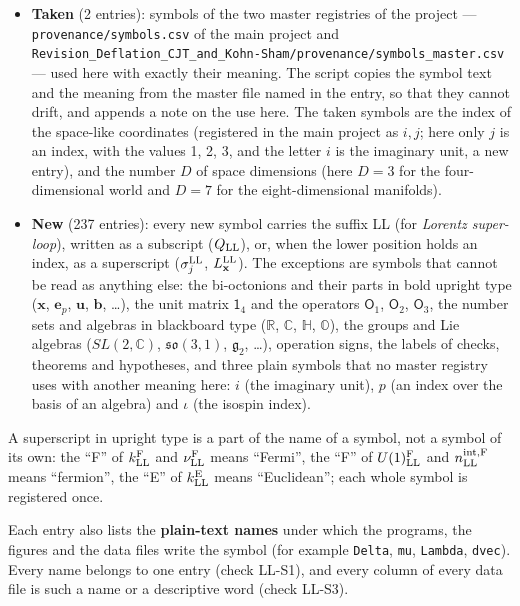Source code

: \documentclass[
  10pt,
]{article}
\providecommand{\tightlist}{%
  \setlength{\itemsep}{0pt}\setlength{\parskip}{0pt}}
\begin{document}
\begin{itemize}
\tightlist
\item
  \textbf{Taken} (2 entries): symbols of the two master registries of
  the project --- \texttt{provenance/symbols.csv} of the main project
  and
  \texttt{Revision\_Deflation\_CJT\_and\_Kohn-Sham/provenance/symbols\_master.csv}
  --- used here with exactly their meaning. The script copies the symbol
  text and the meaning from the master file named in the entry, so that
  they cannot drift, and appends a note on the use here. The taken
  symbols are the index of the space-like coordinates (registered in the
  main project as \(i,j\); here only \(j\) is an index, with the values
  1, 2, 3, and the letter \(i\) is the imaginary unit, a new entry), and
  the number \(D\) of space dimensions (here \(D=3\) for the
  four-dimensional world and \(D=7\) for the eight-dimensional
  manifolds).
\item
  \textbf{New} (237 entries): every new symbol carries the suffix LL
  (for \emph{Lorentz super-loop}), written as a subscript
  (\(Q_{\rm LL}\)), or, when the lower position holds an index, as a
  superscript (\(\sigma^{\rm LL}_j\), \(L^{\rm LL}_{\mathbf x}\)). The
  exceptions are symbols that cannot be read as anything else: the
  bi-octonions and their parts in bold upright type (\(\mathbf x\),
  \(\mathbf e_p\), \(\mathbf u\), \(\mathbf b\), \ldots), the unit
  matrix \(\mathsf 1_4\) and the operators \(\mathsf O_1\),
  \(\mathsf O_2\), \(\mathsf O_3\), the number sets and algebras in
  blackboard type (\(\mathbb R\), \(\mathbb C\), \(\mathbb H\),
  \(\mathbb O\)), the groups and Lie algebras (\(SL(2,\mathbb C)\),
  \(\mathfrak{so}(3,1)\), \(\mathfrak g_2\), \ldots), operation signs,
  the labels of checks, theorems and hypotheses, and three plain symbols
  that no master registry uses with another meaning here: \(i\) (the
  imaginary unit), \(p\) (an index over the basis of an algebra) and
  \(\iota\) (the isospin index).
\end{itemize}

A superscript in upright type is a part of the name of a symbol, not a
symbol of its own: the ``F'' of \(k^{\rm F}_{\rm LL}\) and
\(\nu^{\rm F}_{\rm LL}\) means ``Fermi'', the ``F'' of
\(U(1)^{\rm F}_{\rm LL}\) and \(n^{\rm int,F}_{\rm LL}\) means
``fermion'', the ``E'' of \(k^{\rm E}_{\rm LL}\) means ``Euclidean'';
each whole symbol is registered once.

Each entry also lists the \textbf{plain-text names} under which the
programs, the figures and the data files write the symbol (for example
\texttt{Delta}, \texttt{mu}, \texttt{Lambda}, \texttt{dvec}). Every name
belongs to one entry (check LL-S1), and every column of every data file
is such a name or a descriptive word (check LL-S3).
\end{document}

--------------------

State how many lines above include the word "imaginary", and nothing more.

**Output of the exercise:**
2